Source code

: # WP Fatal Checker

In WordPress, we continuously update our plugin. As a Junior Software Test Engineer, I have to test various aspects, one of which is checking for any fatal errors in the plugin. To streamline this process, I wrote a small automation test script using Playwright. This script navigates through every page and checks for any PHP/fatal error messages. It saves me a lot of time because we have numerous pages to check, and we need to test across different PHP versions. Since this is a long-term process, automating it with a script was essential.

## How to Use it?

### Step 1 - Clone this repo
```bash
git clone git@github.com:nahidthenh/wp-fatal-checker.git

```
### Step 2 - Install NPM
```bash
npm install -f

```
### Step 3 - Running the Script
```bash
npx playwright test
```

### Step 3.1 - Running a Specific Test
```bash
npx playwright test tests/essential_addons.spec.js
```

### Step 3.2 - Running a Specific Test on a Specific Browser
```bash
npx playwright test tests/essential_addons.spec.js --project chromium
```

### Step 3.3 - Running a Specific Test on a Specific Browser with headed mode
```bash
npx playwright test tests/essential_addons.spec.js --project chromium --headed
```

● **What is required**:
From the records above, copy each line in which the string "Step" occurs.

● **Response area**:
### Step 1 - Clone this repo
### Step 2 - Install NPM
### Step 3 - Running the Script
### Step 3.1 - Running a Specific Test
### Step 3.2 - Running a Specific Test on a Specific Browser
### Step 3.3 - Running a Specific Test on a Specific Browser with headed mode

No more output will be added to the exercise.